Dubai, 15 September 2025 ( Qahwa World) – Coffee, the world’s second most traded commodity after oil and a cultural staple for billions, is entering a critical stage in its global journey. The threats facing the industry are no longer confined to climate change alone. Increasingly, they include mounting supply chain disruptions and escalating tariffs that are reshaping the economics of one of the most vital agricultural products on earth. In its latest report, released as part of the Future of Trade Agri Series, the DMCC Coffee Centre warns that unless urgent measures are taken, the future of the global coffee trade may be defined by instability, rising costs, and deep uncertainty.
For decades, coffee has been regarded as a model commodity for international trade thanks to its durability and storability as green beans. But according to the report, this traditional advantage is no longer sufficient. Shipping costs have risen sharply amid ongoing global supply chain disruptions, compounded by geopolitical tensions across key trade corridors such as the Red Sea and the Panama Canal. Even a 1% increase in transport costs, the report notes, can result in months of accumulated price hikes for coffee worldwide. What was once a relatively resilient supply chain has become a fragile lifeline vulnerable to external shocks.
The situation has been further aggravated by protectionist trade policies. Most notably, the United States recently imposed tariffs of up to 50% on coffee imports from Brazil, the world’s largest exporter. While this may appear to offer short-term relief for American markets, it has shaken investor confidence and created uncertainty for Brazilian producers who rely heavily on exports. Many growers now face the prospect of cutting back production or seeking alternative markets, both of which come with risks of their own.
Mike Butler, Assistant Director for Coffee at DMCC, described the dilemma: “Large buyers often have the option of stockpiling coffee to protect themselves against price swings, but this strategy is not available to everyone. Smallholder farmers and specialty roasters remain the most exposed, as they lack the resources to hedge or hold inventories for long periods.”
The pricing system itself is also under strain. For decades, futures markets like the Intercontinental Exchange (ICE) provided reliable benchmarks for coffee. But the DMCC report highlights how these benchmarks are increasingly detached from reality. Futures contracts may show declines, while specialty coffee prices remain elevated, squeezing small and medium-sized roasters who cannot reconcile speculative market prices with real-world sourcing costs. Garfield Kerr, President of the Specialty Coffee Association and founder of Dubai’s “Mokha 1450,” summed it up: “The futures market has become more speculative and no longer reflects the actual value of high-quality coffee.”
Adding to this pressure is the rapid transformation of consumption patterns.
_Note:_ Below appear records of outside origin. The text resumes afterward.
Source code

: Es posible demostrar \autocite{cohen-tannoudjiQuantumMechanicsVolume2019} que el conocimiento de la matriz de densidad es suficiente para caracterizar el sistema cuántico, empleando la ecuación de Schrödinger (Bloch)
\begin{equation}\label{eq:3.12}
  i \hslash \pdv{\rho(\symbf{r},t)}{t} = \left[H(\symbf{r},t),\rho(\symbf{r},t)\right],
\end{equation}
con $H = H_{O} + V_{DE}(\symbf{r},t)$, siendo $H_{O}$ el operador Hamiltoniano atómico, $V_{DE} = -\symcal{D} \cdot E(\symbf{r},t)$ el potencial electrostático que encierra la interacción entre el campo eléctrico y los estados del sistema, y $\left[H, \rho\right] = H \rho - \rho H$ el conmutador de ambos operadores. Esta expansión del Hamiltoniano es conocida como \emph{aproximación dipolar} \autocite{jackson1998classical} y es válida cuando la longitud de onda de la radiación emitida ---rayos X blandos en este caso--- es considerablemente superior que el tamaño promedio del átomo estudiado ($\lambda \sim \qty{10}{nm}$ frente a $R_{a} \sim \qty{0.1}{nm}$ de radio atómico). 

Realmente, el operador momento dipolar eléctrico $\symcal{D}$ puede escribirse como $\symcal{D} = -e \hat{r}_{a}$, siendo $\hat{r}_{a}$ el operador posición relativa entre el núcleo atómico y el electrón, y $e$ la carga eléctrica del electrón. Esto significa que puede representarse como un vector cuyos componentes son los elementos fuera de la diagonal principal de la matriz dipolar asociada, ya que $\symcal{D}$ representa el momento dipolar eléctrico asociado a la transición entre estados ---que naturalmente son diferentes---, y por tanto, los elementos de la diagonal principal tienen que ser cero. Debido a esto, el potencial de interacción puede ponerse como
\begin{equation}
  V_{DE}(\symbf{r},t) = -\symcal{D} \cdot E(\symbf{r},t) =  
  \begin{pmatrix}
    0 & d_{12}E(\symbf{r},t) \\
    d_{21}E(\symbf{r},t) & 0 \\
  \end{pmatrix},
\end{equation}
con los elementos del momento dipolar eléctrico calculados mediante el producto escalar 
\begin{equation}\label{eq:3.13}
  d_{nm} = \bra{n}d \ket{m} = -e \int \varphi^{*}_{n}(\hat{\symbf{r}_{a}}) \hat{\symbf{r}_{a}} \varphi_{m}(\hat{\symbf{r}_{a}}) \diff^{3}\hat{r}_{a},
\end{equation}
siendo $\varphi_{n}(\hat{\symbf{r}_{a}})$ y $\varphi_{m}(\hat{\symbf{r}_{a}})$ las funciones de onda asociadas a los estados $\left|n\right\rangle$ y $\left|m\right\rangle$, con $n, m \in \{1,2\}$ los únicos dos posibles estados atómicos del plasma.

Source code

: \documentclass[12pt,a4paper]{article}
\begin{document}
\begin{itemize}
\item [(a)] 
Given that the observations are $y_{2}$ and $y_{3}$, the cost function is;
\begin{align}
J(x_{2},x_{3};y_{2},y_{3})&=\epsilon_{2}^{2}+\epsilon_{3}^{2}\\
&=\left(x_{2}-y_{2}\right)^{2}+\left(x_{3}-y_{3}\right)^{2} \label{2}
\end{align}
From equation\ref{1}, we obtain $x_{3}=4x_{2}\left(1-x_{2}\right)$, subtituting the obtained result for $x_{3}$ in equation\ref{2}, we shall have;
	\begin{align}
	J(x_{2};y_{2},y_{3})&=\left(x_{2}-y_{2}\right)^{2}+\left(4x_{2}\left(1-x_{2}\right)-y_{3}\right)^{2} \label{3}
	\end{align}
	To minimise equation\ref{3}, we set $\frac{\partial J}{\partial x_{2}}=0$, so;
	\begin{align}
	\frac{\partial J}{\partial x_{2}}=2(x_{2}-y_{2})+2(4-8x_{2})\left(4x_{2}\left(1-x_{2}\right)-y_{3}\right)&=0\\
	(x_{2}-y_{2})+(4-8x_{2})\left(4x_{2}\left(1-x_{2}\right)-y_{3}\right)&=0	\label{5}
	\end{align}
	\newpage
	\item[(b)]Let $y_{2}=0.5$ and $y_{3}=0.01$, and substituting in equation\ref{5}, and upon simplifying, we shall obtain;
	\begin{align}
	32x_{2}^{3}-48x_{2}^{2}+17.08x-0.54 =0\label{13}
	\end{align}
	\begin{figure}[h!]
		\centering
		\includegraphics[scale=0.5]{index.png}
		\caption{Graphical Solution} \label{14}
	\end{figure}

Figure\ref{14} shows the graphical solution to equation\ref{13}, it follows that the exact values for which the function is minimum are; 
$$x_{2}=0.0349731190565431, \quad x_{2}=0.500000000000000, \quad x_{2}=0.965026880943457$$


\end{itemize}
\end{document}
Across Asia—in countries like China, Japan, and the Philippines—demand for coffee is accelerating, particularly among younger generations seeking premium quality and unique experiences. This growth, while promising, makes these markets especially vulnerable to global supply shocks. A shipping delay in Brazil or a tariff dispute in the U.S. can now ripple instantly into cafés and supermarkets in Beijing or Manila, underscoring the fragility of today’s interconnected coffee economy.
Amid these challenges, Dubai is positioning itself as a stabilizing hub. The DMCC Coffee Centre offers a pay-as-you-go model for storage, roasting, packaging, and logistics, lowering barriers for producers and small exporters to access global markets. Its geographic location at the crossroads of Africa, Asia, and Latin America allows Dubai to act as a natural bridge, absorbing shocks and keeping trade flows alive even in turbulent times. This strategic advantage, the report argues, could prove decisive as volatility becomes the new normal.
Still, the outlook remains precarious. Global production is expected to reach a record 178.7 million bags in the 2025/26 season. But without meaningful reforms, these volumes may not translate into market stability. Tariffs, freight costs, and speculative pricing continue to weigh heavily on the system, leaving more than 25 million smallholder farmers—who form the backbone of global coffee production—on the edge of economic survival.
The DMCC Coffee Centre’s report concludes with a stark choice. Either the industry embraces international cooperation, reforms outdated pricing mechanisms, and invests in supply chain infrastructure, or it risks plunging into prolonged volatility. Coffee, long celebrated as a symbol of connection and culture, could instead become a mirror of global trade’s fragility. But with decisive action, from fairer pricing models to transparent trade systems and collaborative investment, the industry has the tools to safeguard coffee’s future as a unifying global commodity.